ASSIGNMENT: Please reproduce, exactly and with nothing added, the line containing "six special knowledges" and every line after it to the end of the records.

Collected data
BEGIN

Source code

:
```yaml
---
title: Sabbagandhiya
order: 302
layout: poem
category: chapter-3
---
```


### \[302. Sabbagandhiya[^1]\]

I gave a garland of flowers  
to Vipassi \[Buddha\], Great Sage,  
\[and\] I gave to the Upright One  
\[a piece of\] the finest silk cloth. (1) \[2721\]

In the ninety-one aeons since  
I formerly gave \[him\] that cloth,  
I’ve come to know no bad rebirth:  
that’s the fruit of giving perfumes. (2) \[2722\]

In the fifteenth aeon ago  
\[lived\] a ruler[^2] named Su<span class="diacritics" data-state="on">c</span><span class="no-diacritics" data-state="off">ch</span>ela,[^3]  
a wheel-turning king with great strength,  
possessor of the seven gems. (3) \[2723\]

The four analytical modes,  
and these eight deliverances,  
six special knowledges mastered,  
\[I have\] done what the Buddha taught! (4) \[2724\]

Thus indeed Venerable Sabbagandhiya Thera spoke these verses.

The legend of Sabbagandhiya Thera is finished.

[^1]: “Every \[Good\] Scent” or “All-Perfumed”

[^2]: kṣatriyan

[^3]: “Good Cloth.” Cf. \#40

END

WRITTEN SOLUTION:
six special knowledges mastered,  
\[I have\] done what the Buddha taught! (4) \[2724\]

Thus indeed Venerable Sabbagandhiya Thera spoke these verses.

The legend of Sabbagandhiya Thera is finished.

[^1]: “Every \[Good\] Scent” or “All-Perfumed”

[^2]: kṣatriyan

[^3]: “Good Cloth.” Cf. \#40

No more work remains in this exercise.